◆ **TASK DESCRIPTION**: What lines in the records include the string "structure"? Return each one.

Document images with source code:
=== Begin Enclosure ===

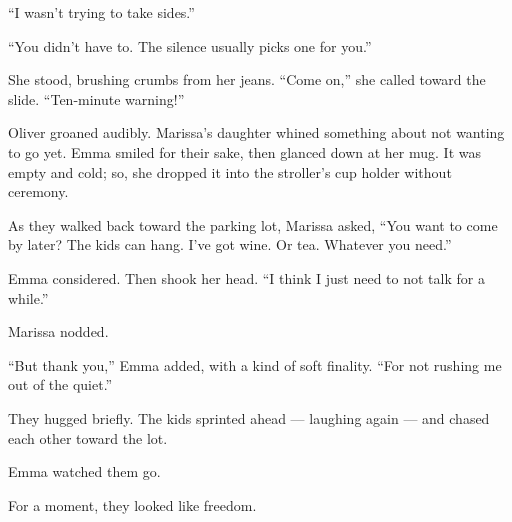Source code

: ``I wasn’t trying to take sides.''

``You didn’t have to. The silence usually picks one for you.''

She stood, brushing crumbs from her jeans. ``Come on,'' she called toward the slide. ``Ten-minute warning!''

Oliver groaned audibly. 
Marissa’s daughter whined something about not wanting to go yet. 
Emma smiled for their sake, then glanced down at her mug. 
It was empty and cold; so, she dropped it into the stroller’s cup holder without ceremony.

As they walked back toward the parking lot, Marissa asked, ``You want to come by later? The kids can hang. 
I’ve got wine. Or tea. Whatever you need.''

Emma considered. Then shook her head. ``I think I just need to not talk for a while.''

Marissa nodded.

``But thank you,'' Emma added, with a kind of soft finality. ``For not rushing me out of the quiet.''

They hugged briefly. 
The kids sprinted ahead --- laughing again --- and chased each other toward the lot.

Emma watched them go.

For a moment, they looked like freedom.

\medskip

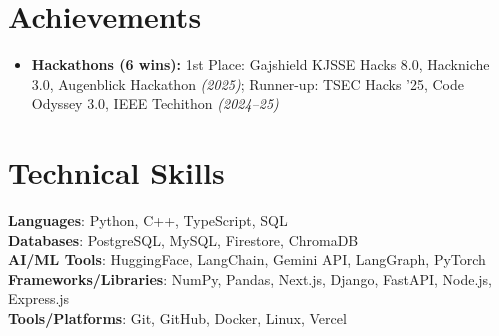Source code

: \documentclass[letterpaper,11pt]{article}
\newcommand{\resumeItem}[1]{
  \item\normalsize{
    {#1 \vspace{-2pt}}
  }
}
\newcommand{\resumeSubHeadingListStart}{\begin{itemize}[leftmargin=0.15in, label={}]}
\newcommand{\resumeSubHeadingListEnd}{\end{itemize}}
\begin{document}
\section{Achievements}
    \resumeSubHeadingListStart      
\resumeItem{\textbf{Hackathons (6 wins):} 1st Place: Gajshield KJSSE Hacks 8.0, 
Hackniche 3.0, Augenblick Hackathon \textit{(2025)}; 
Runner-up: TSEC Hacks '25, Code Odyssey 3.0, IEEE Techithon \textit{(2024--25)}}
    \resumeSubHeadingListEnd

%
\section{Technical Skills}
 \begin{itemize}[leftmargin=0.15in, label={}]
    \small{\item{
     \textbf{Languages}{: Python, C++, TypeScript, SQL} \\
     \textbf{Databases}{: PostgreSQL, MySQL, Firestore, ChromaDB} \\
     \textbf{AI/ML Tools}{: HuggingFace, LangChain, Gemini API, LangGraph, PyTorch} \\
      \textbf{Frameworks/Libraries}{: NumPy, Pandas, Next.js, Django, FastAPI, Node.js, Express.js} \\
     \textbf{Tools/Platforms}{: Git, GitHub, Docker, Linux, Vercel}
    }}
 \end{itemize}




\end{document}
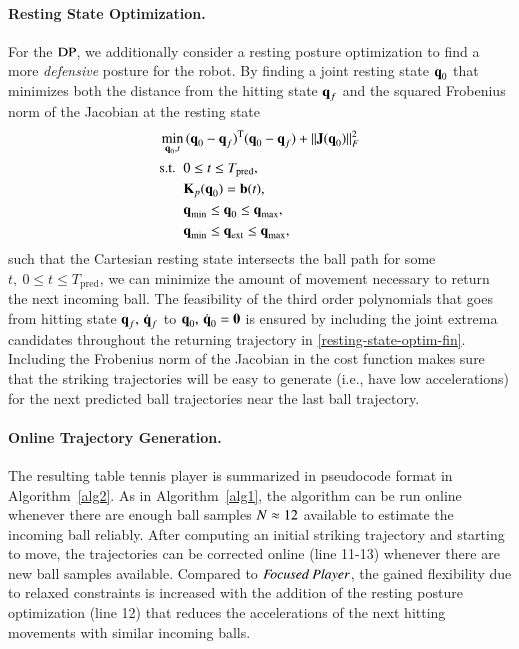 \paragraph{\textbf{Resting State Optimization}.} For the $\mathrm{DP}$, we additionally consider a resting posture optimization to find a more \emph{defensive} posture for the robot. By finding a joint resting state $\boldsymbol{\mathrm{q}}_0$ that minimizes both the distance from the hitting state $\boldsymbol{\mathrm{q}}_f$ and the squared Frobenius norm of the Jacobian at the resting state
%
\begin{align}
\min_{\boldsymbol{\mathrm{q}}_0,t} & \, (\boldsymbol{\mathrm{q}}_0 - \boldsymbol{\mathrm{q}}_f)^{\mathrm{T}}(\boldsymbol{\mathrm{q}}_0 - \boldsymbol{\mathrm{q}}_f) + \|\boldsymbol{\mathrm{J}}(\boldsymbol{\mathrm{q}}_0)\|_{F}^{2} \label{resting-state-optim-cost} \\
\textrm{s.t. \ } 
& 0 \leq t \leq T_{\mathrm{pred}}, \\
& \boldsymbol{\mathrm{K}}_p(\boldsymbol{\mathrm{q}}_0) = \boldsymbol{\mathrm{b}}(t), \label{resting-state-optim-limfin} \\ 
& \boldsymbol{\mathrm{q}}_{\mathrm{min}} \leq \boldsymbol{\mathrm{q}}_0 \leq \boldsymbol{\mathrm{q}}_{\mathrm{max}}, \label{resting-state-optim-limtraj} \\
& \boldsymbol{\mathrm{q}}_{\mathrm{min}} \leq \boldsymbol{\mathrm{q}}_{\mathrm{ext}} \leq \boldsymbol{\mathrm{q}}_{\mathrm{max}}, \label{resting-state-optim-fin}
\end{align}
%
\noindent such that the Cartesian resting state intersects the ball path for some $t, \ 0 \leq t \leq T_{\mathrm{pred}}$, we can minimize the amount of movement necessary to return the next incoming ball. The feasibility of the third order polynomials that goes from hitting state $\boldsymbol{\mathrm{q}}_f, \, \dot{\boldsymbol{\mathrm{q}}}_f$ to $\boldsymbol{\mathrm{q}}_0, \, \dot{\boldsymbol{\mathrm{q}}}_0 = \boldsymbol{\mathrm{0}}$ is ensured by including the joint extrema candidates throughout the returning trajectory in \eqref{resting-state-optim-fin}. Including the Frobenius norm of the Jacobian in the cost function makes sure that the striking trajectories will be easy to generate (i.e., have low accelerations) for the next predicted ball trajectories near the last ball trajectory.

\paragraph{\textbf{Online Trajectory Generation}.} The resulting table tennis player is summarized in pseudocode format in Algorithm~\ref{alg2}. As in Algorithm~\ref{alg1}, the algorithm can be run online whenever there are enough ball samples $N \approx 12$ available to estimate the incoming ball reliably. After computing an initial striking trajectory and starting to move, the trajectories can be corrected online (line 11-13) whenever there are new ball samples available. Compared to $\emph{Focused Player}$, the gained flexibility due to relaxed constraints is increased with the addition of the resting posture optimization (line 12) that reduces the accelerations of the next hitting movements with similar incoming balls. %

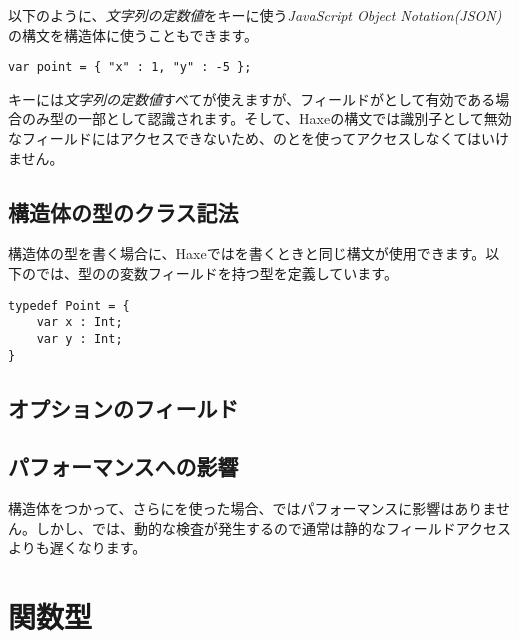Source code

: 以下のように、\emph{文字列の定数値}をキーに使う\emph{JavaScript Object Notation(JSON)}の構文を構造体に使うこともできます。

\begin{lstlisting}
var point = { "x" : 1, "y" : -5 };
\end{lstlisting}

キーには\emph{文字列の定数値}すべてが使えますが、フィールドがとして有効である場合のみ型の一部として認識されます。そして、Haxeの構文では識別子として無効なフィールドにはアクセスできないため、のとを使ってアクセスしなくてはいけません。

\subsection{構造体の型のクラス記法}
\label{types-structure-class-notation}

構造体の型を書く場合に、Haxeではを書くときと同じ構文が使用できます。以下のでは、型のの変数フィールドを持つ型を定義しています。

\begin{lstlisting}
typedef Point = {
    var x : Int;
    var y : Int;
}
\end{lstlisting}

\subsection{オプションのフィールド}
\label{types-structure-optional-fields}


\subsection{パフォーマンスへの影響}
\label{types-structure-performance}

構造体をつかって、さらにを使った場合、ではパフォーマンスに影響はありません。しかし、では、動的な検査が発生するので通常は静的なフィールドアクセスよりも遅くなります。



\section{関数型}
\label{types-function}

=== End Enclosure ===

◆ **RESPONSE**:
\label{types-structure-class-notation}
\label{types-structure-optional-fields}
\label{types-structure-performance}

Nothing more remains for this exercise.